Cardiac arrest is a critical condition affecting approximately 1 in every 1000 people in Europe. Feedback devices have been developed to enhance the quality of chest compressions during CPR, but their clinical impact remains uncertain. This study aims to evaluate the effect of feedback devices on key clinical outcomes in adult patients experiencing both out-of-hospital (OHCA) and in-hospital cardiac arrest (IHCA). The primary objective is to assess their impact on the return of spontaneous circulation (ROSC); secondary objectives include the evaluation of neurological status and survival to discharge. A systematic review was conducted following PRISMA guidelines, utilizing databases including PubMed, Scopus, Web of Science, and Embase. Studies published between 2000 and 2023 comparing CPR with and without the use of feedback devices were included.

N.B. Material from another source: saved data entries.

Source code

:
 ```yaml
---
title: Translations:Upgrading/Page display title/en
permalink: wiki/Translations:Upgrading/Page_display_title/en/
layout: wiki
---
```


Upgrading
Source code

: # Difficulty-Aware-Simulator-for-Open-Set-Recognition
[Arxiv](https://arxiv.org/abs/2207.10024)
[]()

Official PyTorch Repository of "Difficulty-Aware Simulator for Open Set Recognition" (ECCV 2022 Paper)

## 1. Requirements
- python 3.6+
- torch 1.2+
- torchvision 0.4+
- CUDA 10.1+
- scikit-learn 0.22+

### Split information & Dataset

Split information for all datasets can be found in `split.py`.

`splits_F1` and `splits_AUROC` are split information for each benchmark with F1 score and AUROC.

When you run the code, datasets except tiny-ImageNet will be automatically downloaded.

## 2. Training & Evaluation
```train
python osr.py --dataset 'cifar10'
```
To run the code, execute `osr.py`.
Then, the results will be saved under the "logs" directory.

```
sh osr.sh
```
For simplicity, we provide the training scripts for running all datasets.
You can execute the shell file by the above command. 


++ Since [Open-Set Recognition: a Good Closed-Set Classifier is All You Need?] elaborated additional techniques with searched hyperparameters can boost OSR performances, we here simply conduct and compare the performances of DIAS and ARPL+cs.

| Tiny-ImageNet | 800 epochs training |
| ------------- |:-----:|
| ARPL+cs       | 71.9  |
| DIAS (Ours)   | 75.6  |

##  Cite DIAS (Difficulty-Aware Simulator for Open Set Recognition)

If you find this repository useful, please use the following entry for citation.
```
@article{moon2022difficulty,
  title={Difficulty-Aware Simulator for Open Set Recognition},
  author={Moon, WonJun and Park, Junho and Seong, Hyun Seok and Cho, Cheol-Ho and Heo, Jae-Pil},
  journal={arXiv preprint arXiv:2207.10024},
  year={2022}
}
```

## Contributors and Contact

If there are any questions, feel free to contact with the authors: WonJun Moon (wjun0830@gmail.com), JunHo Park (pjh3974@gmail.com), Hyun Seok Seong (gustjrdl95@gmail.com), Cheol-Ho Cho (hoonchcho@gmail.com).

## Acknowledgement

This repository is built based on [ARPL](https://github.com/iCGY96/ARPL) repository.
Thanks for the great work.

A fixed-effects network meta-analysis was performed for ROSC and survival, while a frequentist meta-analysis was conducted for neurological outcomes. Twelve relevant studies met the inclusion criteria. The meta-analysis results showed that the use of audiovisual feedback devices significantly increases the likelihood of ROSC (OR 1.26, 95% CI 1.13-1.41, < 0.0001) and survival (OR 1.52, 95% CI 1.27-1.81, < 0.0001) compared to CPR without feedback. However, the effect of metronomes did not reach statistical significance. Feedback devices, particularly audiovisual ones, are associated with improved clinical outcomes in cardiac arrest patients. Their use should be encouraged in both training settings and real-life emergency scenarios to enhance survival rates and ROSC. However, further studies are needed to confirm long-term impacts and to explore the potential benefits of metronomes.

摘要

心脏骤停是一种危急状况,在欧洲每1000人中约有1人受其影响。反馈设备已被开发出来,以提高心肺复苏(CPR)期间胸外按压的质量,但其临床影响仍不确定。本研究旨在评估反馈设备对院外心脏骤停(OHCA)和院内心脏骤停(IHCA)成年患者关键临床结局的影响。主要目标是评估其对自主循环恢复(ROSC)的影响;次要目标包括评估神经状态和出院生存率。按照PRISMA指南进行了系统评价,利用了包括PubMed、Scopus、科学网和Embase在内的数据库。纳入了2000年至2023年发表的比较使用和不使用反馈设备进行心肺复苏的研究。对ROSC和生存率进行了固定效应网络荟萃分析,对神经学结局进行了频率学派荟萃分析。十二项相关研究符合纳入标准。荟萃分析结果表明,与无反馈的心肺复苏相比,使用视听反馈设备显著增加了ROSC的可能性(比值比1.26,95%置信区间1.13 - 1.41,<0.0001)和生存率(比值比1.52,95%置信区间1.27 - 1.81,<0.0001)。然而,节拍器的效果未达到统计学显著性。反馈设备,尤其是视听反馈设备,与心脏骤停患者临床结局的改善相关。在培训环境和实际紧急情况下都应鼓励使用它们,以提高生存率和ROSC。然而,需要进一步研究来确认长期影响并探索节拍器的潜在益处。